• **Task to carry out**
Copy out every line from the records that includes "threads".
[Stored data — start]
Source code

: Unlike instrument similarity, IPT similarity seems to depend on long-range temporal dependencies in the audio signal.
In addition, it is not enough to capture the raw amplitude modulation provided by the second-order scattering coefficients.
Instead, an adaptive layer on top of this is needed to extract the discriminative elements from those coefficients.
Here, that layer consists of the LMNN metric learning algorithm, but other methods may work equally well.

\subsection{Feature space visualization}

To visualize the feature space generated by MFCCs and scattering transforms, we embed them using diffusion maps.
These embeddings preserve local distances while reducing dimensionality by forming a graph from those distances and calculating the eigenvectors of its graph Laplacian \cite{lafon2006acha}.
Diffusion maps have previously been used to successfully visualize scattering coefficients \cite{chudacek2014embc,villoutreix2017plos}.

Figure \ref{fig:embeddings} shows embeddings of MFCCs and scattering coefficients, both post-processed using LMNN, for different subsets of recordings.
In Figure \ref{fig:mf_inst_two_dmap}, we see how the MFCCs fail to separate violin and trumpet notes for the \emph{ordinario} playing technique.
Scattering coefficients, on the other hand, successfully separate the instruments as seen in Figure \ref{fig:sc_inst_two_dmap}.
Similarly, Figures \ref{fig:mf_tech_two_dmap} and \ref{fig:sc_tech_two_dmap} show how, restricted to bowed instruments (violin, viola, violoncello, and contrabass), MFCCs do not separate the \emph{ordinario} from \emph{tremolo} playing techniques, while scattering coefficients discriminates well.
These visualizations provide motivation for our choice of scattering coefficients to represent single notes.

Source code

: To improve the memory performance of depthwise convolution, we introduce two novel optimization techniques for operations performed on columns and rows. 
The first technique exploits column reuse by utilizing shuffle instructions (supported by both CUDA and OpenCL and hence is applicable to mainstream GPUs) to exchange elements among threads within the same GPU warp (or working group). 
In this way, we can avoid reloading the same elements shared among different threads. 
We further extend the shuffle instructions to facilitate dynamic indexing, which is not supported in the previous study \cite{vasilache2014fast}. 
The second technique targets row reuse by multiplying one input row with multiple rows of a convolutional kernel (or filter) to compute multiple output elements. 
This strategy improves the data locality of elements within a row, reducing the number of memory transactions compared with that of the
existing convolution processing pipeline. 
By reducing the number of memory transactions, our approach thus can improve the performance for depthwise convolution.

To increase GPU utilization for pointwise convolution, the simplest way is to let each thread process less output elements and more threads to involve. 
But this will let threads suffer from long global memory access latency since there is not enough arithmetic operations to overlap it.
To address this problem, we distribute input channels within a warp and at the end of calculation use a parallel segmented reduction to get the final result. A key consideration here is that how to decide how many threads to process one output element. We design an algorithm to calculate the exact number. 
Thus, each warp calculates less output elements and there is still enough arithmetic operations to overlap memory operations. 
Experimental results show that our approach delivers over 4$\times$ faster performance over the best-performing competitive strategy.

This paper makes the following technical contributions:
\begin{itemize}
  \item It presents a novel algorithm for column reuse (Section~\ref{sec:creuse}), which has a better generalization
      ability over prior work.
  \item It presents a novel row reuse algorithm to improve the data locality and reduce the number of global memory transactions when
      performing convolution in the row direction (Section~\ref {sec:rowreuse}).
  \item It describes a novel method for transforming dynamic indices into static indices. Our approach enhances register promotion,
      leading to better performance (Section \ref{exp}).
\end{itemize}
[Stored data — finish]
• **Response to the task**
The first technique exploits column reuse by utilizing shuffle instructions (supported by both CUDA and OpenCL and hence is applicable to mainstream GPUs) to exchange elements among threads within the same GPU warp (or working group). 
In this way, we can avoid reloading the same elements shared among different threads. 
To increase GPU utilization for pointwise convolution, the simplest way is to let each thread process less output elements and more threads to involve. 
But this will let threads suffer from long global memory access latency since there is not enough arithmetic operations to overlap it.
To address this problem, we distribute input channels within a warp and at the end of calculation use a parallel segmented reduction to get the final result. A key consideration here is that how to decide how many threads to process one output element. We design an algorithm to calculate the exact number. 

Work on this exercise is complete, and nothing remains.